Sauces, Dressings and Spreads


Chili Pepper Sauce

½ cup coarsely chopped fresh hot red chili peppers
3 cloves garlic, finely minced
1 tsp kosher salt
1 cup olive oil
¼ cup red wine vinegar, optional

Combine all the ingredients in a jar. Cover and let stand in a cool, dark place for at least 1 week or for up to one month. Shake well before using.

Creamy Gorgonzola Cheese Sauce

2 cups heavy cream
2-3 oz sweet Gorgonzola cheese, crumbled
3 tbsp fruity Italian white wine
1 tsp Cognac or other brandy, optional
salt and ground white pepper
dash of nutmeg

In frying pan over high heat, bring cream to a boil. Boil until slightly thickened, about 4 minutes. Stir in the cheese and reduce heat to medium. Stir in the wine and simmer 1 minute. Stir in the brandy, if using. Season to taste with salt, white pepper and nutmeg.

Finnish Salad Dressing

¾ cup heavy whipping cream
1 tbsp of your favorite non-sweet mustard
¼ tsp salt
½ tbsp sugar
1 tsp red wine vinegar
2 hard-boiled eggs, finely mashed

Beat the whipping cream with and electric mixer until soft peaks form. Gently fold in all other ingredients, blend well. Serve. (Stores in refrigerator for 1-2 days; mix well before using.)

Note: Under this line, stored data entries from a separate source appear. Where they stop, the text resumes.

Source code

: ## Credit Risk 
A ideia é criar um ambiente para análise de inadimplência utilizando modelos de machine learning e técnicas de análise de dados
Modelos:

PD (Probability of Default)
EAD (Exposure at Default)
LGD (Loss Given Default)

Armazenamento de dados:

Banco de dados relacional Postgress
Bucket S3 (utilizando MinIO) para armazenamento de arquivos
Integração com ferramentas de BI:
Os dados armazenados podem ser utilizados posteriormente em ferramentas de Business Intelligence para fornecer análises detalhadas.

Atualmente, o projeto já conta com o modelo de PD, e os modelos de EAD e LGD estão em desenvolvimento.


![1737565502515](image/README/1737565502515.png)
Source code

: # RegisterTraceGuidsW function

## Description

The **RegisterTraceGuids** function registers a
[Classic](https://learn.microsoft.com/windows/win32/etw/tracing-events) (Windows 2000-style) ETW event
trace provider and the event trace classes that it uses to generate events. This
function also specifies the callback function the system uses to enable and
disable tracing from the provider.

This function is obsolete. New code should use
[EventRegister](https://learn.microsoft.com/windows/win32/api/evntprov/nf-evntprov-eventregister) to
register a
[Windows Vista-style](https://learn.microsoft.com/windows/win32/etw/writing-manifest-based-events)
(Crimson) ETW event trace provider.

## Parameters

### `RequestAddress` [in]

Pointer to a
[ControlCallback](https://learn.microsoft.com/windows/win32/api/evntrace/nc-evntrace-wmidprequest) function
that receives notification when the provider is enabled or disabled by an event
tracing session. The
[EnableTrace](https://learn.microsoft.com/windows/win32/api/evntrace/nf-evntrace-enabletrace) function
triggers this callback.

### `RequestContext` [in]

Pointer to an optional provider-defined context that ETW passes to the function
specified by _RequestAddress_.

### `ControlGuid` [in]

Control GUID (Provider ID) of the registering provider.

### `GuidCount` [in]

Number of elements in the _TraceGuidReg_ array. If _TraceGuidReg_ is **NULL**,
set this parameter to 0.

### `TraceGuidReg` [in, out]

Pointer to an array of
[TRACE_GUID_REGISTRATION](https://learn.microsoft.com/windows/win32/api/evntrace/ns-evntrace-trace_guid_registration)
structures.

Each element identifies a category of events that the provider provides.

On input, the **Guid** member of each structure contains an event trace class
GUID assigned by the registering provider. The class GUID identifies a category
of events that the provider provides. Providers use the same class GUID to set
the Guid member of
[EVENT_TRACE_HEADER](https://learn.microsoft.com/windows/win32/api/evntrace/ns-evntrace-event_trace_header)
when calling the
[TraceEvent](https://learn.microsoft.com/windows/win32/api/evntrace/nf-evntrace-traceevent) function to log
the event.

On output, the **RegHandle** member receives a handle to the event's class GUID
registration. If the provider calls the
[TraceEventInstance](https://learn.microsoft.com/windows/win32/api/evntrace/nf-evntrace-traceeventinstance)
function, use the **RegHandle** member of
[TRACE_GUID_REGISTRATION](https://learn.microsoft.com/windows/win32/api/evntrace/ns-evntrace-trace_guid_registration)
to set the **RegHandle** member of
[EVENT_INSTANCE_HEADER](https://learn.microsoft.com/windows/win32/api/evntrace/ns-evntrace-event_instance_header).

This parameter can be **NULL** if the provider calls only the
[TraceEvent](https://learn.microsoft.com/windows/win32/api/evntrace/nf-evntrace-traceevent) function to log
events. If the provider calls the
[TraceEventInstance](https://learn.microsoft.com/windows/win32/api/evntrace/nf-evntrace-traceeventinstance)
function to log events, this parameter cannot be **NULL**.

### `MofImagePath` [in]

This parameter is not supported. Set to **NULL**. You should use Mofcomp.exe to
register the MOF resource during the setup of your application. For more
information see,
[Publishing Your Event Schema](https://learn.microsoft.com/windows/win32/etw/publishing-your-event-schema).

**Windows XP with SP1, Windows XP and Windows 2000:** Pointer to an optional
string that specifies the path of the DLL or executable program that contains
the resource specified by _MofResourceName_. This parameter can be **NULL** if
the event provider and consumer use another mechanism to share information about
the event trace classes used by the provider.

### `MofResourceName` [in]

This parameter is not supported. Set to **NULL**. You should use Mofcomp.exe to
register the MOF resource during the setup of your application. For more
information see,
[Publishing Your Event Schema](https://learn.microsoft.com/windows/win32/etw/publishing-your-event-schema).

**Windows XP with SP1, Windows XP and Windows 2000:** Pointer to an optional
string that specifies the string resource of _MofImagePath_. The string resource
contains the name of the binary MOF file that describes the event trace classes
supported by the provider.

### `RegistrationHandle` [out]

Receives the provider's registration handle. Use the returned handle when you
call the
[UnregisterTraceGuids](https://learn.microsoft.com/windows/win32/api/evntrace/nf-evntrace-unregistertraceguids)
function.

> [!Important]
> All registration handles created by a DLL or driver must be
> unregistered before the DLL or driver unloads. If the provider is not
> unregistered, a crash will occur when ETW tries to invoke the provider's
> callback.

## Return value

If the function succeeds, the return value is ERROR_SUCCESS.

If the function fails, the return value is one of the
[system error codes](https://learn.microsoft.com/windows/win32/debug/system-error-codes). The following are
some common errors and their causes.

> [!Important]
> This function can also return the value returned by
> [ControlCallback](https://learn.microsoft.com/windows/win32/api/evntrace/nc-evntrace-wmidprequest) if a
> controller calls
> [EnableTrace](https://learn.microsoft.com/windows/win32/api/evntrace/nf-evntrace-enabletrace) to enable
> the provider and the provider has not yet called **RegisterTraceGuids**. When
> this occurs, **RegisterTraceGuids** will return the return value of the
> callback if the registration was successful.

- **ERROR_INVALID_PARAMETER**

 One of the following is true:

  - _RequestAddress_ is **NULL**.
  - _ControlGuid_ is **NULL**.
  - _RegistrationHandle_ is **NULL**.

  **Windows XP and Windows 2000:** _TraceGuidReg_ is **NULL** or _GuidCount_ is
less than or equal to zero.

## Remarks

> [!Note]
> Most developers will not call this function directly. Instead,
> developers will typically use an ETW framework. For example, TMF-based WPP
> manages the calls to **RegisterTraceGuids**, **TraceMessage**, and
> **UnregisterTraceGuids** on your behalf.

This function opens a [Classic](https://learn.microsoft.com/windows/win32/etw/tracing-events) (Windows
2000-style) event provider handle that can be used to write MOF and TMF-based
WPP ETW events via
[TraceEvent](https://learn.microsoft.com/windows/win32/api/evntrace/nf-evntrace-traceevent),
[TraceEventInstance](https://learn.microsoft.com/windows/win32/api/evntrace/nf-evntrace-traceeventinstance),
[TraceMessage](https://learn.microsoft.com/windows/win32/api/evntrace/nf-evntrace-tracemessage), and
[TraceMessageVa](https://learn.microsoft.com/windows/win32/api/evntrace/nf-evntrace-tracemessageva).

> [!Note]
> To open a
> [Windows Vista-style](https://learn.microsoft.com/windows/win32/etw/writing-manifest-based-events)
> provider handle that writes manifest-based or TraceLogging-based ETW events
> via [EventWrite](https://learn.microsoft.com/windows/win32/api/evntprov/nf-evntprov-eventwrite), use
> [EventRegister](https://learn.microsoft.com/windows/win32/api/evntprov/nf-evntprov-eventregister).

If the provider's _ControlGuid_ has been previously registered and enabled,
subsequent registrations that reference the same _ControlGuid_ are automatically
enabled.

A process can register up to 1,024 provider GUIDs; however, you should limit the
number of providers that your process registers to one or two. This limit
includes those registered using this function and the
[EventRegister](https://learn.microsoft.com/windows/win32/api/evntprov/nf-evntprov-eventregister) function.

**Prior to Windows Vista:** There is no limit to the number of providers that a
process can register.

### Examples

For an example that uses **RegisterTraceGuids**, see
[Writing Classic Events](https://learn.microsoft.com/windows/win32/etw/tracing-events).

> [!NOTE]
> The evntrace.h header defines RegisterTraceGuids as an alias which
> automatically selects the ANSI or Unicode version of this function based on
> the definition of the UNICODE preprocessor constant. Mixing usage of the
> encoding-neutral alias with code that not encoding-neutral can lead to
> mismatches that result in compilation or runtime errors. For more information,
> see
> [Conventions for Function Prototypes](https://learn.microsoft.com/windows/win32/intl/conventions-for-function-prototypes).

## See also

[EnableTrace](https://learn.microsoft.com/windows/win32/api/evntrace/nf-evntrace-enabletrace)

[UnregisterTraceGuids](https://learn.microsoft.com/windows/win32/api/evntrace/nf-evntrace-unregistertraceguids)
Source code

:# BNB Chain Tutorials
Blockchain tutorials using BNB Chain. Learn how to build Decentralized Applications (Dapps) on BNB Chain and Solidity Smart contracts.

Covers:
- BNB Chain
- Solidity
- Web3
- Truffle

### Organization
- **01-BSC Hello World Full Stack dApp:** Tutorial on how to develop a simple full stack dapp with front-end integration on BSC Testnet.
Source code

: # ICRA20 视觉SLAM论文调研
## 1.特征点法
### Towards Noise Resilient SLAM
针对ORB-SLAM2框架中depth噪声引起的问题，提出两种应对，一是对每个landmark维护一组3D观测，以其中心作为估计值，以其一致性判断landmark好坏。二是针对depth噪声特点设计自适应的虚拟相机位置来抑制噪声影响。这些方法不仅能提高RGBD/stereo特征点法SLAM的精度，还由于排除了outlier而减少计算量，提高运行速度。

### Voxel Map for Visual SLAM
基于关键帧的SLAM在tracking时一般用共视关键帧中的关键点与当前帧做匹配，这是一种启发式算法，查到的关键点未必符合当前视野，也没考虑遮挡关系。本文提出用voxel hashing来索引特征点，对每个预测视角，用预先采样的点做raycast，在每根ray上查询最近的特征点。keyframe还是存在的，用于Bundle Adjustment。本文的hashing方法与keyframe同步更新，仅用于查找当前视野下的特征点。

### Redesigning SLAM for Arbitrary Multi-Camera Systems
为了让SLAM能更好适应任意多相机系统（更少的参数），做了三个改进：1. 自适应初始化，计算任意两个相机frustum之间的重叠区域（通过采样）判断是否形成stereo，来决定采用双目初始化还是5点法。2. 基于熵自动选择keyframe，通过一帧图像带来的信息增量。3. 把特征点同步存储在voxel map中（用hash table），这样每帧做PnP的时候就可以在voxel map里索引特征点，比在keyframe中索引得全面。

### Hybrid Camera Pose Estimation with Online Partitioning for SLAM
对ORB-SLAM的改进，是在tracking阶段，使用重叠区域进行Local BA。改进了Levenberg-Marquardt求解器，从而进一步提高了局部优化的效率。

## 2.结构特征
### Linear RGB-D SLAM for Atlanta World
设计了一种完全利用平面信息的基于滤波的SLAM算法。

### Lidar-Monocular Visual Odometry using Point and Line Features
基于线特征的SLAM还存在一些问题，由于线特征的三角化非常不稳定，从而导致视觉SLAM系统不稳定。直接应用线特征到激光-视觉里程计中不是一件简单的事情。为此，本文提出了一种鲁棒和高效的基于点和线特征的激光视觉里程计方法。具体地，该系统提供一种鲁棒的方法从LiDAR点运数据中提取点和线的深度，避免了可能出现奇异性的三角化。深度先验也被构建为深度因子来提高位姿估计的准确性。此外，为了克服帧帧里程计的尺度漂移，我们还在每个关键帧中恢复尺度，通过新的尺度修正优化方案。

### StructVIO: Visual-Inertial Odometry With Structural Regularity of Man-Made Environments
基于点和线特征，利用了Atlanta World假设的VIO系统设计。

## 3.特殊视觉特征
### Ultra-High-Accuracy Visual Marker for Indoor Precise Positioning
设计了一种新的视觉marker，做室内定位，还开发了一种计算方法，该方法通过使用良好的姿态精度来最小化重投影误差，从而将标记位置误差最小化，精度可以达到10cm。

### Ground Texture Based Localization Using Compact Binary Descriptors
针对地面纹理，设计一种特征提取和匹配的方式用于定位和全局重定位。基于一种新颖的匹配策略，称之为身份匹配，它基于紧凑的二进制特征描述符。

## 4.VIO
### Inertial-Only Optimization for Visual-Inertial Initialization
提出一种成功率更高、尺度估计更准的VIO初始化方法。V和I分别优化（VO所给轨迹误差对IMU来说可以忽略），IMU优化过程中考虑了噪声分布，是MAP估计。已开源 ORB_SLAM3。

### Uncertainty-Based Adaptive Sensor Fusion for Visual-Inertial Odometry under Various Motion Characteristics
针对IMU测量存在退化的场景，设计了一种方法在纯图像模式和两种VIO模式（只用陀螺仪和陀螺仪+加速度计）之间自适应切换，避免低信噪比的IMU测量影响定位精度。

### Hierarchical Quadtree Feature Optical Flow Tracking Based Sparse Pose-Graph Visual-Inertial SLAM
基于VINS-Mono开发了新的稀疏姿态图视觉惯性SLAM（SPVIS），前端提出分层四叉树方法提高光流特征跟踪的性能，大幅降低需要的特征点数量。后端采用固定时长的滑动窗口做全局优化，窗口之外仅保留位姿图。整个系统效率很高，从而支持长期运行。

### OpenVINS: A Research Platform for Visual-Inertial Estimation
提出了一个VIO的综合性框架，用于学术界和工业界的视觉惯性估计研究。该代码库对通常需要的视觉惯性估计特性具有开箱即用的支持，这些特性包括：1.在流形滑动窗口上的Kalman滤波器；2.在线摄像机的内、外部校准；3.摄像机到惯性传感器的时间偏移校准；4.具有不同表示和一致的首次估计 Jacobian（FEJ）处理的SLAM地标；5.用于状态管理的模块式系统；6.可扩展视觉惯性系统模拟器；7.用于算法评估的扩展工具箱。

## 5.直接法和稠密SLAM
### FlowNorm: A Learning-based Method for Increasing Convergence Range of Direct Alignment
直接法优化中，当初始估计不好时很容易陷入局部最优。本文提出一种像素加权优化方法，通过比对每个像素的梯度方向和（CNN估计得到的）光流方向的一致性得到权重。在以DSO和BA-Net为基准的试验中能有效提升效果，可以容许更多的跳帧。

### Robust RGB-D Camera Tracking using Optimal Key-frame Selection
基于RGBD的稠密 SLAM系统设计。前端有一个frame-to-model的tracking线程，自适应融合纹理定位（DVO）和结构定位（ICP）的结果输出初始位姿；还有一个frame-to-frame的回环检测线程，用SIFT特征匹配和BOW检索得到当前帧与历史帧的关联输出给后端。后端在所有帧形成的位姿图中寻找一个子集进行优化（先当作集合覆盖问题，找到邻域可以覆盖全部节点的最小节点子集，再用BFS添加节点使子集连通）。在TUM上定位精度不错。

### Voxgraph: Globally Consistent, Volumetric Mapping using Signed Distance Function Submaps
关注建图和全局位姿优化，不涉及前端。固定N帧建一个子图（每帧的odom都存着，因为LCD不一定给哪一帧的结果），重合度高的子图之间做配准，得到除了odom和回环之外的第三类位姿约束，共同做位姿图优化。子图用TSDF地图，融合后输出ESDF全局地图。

Whole Roasted Garlic Spread

4 whole bulbs garlic
¼ cup olive oil

To prepare, remove the excess papery skin but leave the bulbs whole. Cut the top ½ inch of each bulb, exposing the tops of the individual garlic cloves. If some of the clove tops remain uncut, take a little slice off each with a paring knife to expose the inside.
Place the garlic bulbs, cut sides up, in a deep sided casserole or loaf pan and add water to reach halfway up the sides of the bulbs. Drizzle the olive oil evenly over the tops of the bulbs. Cover tightly with aluminum foil and place in the oven. Bake until the cloves feel soft when pressed, about 1 hour. Serve spread on top of warmed French bread slices.